Proprio l’ex Pelicans è il migliore dei gialloviola con 34 punti e rimbalzi in 40 minuti, LeBron James invece è autore di una doppia doppia solamente sfiorata nonostante i problemi fisici con 21 punti, 6 rimbalzi e 9 assist, il migliore della squadra in tale statistica, messi a referto una serata non perfetta da 3 (1/5) e un 9/19 dal campo che ha la  % peggiore nel quintetto di partenza; bene Schroeder, il tedesco sta salendo di colpi insieme a tutta la squadra e si vede con 20 punti messi a segno insieme a 5 rimbalzi, 4 assist e 2 palle rubate, oltre alla miglior percentuale al tiro con 6 tiri dal campo positivi su 11 tentati.

Leader nei rimbalzi con 11 insieme a Davis è Drummond, autore anche di 6 punti in 20 minuti sul parquet, un rimbalzo in più rispetto a Kuzma che dalla panchina fa registrare anche 8 punti dispensando 3 passaggi decisivi a canestro; serata non positiva al tiro per il numero 0 con 2/12 dal campo e 2/8 da 3, infine l’ex Bucks Matthews con 8 punti.

Dall’altra parte, tra i Suns, nervosi a fine partita con l’espulsione di Booker e un Chris Paul tutt’altro che tranquillo e sereno, il miglior marcatore è il centro Ayton con 22 punti e 11 rimbalzi con un buon 11/15 dal campo, secondo proprio Booker, 19 punti, 4 rimbalzi e 6 assist in 41 minuti sul parquet, che potevano essere di più se non fosse stato espulso sul finale per una spinta a Schroeder quando il tedesco aveva staccato i piedi da terra per andare a concludere.

Prova non eccelsa per CP3 con 7 punti soli ma anche 5 rimbalzi e 6 assist; dalla panchina bene Payne e Craig, 15 punti con 3 rimbalzi, 6 assist e 4 palle rubate per il primo, 11 punti e 4 rimbalzi per il secondo.

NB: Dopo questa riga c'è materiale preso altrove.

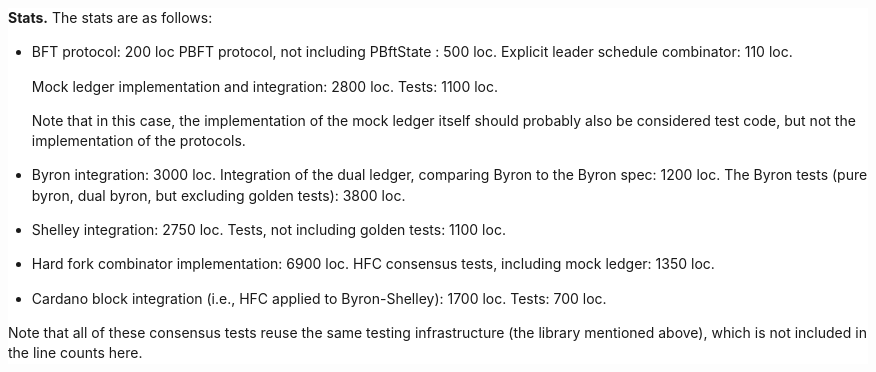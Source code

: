 **Stats.** The stats are as follows:

* BFT protocol: 200 loc
  PBFT protocol, not including PBftState : 500 loc.
  Explicit leader schedule combinator: 110 loc.

  Mock ledger implementation and integration: 2800 loc.
  Tests: 1100 loc.

  Note that in this case, the implementation of the mock ledger itself should
  probably also be considered test code, but not the implementation of the
  protocols.

* Byron integration: 3000 loc.
  Integration of the dual ledger, comparing Byron to the Byron spec: 1200 loc.
  The Byron tests (pure byron, dual byron, but excluding golden tests): 3800 loc.

* Shelley integration: 2750 loc.
  Tests, not including golden tests: 1100 loc.

* Hard fork combinator implementation: 6900 loc.
  HFC consensus tests, including mock ledger: 1350 loc.

* Cardano block integration (i.e., HFC applied to Byron-Shelley): 1700 loc.
  Tests: 700 loc.


Note that all of these consensus tests reuse the same testing infrastructure
(the library mentioned above), which is not included in the line counts here.
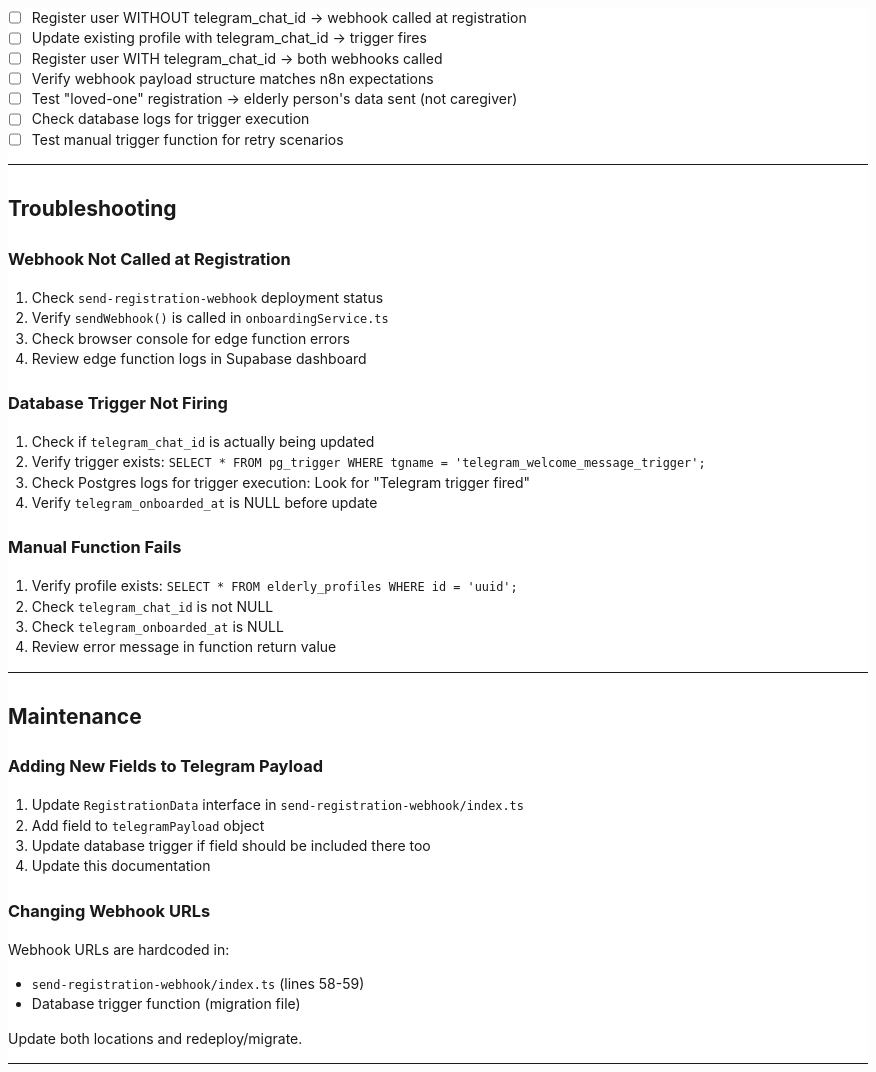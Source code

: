 - [ ] Register user WITHOUT telegram_chat_id → webhook called at registration
- [ ] Update existing profile with telegram_chat_id → trigger fires
- [ ] Register user WITH telegram_chat_id → both webhooks called
- [ ] Verify webhook payload structure matches n8n expectations
- [ ] Test "loved-one" registration → elderly person's data sent (not caregiver)
- [ ] Check database logs for trigger execution
- [ ] Test manual trigger function for retry scenarios

---

## Troubleshooting

### Webhook Not Called at Registration
1. Check `send-registration-webhook` deployment status
2. Verify `sendWebhook()` is called in `onboardingService.ts`
3. Check browser console for edge function errors
4. Review edge function logs in Supabase dashboard

### Database Trigger Not Firing
1. Check if `telegram_chat_id` is actually being updated
2. Verify trigger exists: `SELECT * FROM pg_trigger WHERE tgname = 'telegram_welcome_message_trigger';`
3. Check Postgres logs for trigger execution: Look for "Telegram trigger fired"
4. Verify `telegram_onboarded_at` is NULL before update

### Manual Function Fails
1. Verify profile exists: `SELECT * FROM elderly_profiles WHERE id = 'uuid';`
2. Check `telegram_chat_id` is not NULL
3. Check `telegram_onboarded_at` is NULL
4. Review error message in function return value

---

## Maintenance

### Adding New Fields to Telegram Payload
1. Update `RegistrationData` interface in `send-registration-webhook/index.ts`
2. Add field to `telegramPayload` object
3. Update database trigger if field should be included there too
4. Update this documentation

### Changing Webhook URLs
Webhook URLs are hardcoded in:
- `send-registration-webhook/index.ts` (lines 58-59)
- Database trigger function (migration file)

Update both locations and redeploy/migrate.

---
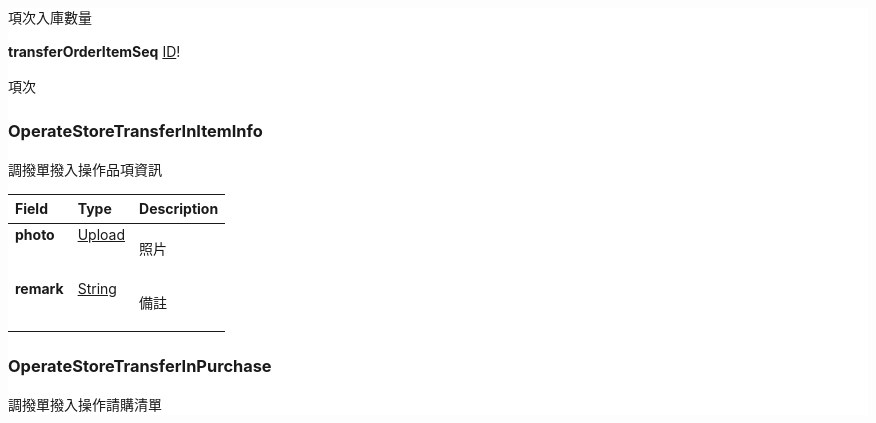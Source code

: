 項次入庫數量

</td>
</tr>
<tr>
<td colspan="2" valign="top"><strong id="operatestoretransferinitem.transferorderitemseq">transferOrderItemSeq</strong></td>
<td valign="top"><a href="#id">ID</a>!</td>
<td>

項次

</td>
</tr>
</tbody>
</table>

### OperateStoreTransferInItemInfo

調撥單撥入操作品項資訊

<table>
<thead>
<tr>
<th colspan="2" align="left">Field</th>
<th align="left">Type</th>
<th align="left">Description</th>
</tr>
</thead>
<tbody>
<tr>
<td colspan="2" valign="top"><strong id="operatestoretransferiniteminfo.photo">photo</strong></td>
<td valign="top"><a href="#upload">Upload</a></td>
<td>

照片

</td>
</tr>
<tr>
<td colspan="2" valign="top"><strong id="operatestoretransferiniteminfo.remark">remark</strong></td>
<td valign="top"><a href="#string">String</a></td>
<td>

備註

</td>
</tr>
</tbody>
</table>

### OperateStoreTransferInPurchase

調撥單撥入操作請購清單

Gara, così come quella a Miami, decisa nei rimbalzi: 35 quelli di Phoenix, 51 per i Los Angeles Lakers; appuntamento quindi a Gara 4 in programma alle 9:30 di sera, ora italiana, domenica.

Denver Nuggets @ Portland Trail Blazers -Rimonta completata per i Nuggets e ora è la squadra di Denver ad essere in vantaggio dopo aver perso la prima sfida: successo per 120-115 a Portland per la squadra del solito Jokic in formato Most Valuable Player, con il secondo tempo terminato in parità per 56 a 56 sono i primi due quarti ad essre decisivi: 39-30 Denver il 1°, 25-29 Portland il 2°.

Come detto, in versione playoff il centro serbo sta provando a trascinare i suoi, orfani del secondo violino Murray, al secondo turno, con una prestazione da 36 punti, 11 rimbalzi e 5 assist con 4/7 da 3 e 12/24 dal campo; bene anche il resto del quintetto, molto prolifico, con Austin Rivers da 21 punti, Micheal Porter Jr. con 15 punti oltre a 5 rimbalzi vinti, 13 punti per l’ex Magic Aaron Gordon e buona prestazione infine per Facundo Campazzo, 11 punti, 8 rimbalzi e 8 assist per l’ex Real Madrid, oltre a 2 palle rubate.

Dalla panchina sono arrivati più punti (24) dei Blazers (19) grazie a Morris, Green, Millsap e Howard: 8, 8, 5 e 3 punti rispettivamente, tra cui anche 5 rimbalzi, 5 assist e 1 palla rubata per il primo, in campo per più di 25 minuti.

Pochi punti dalla panchina, come detto, per i padroni di casa, con il solo Anthony autore dei 17 punti sui 19 totali, mentre tra i titolari bene il solito Lillard che segna 37 punti conditi da 2 rimbalzi e 5 assist, poi McCollum che sfiora la doppia doppia con 22 punti e 9 rimbalzi.

Doppia doppia registrata invece dal centro bosniaco Nurkic, 13 punti e 13 rimbalzi per lui in 31 minuti, oltre a 6 assist, infine bene anche Powell con 18 punti e un buon tiro: 8/14 dal campo, il migliore come percentuale tra i suoi.

Portland che paga un tiro da 3 non perfetto con 14 triple segnate sulle 45 tentate, con il numero 0 con 5/16 dall’arco, mentre la squadra di coach Michael Malone nel fondamentale è più prolifica: 20 triple segnate su 38; appuntamento per Gara 4, in programma sempre a Portland, sabato prossimo alle 22, ore italiane.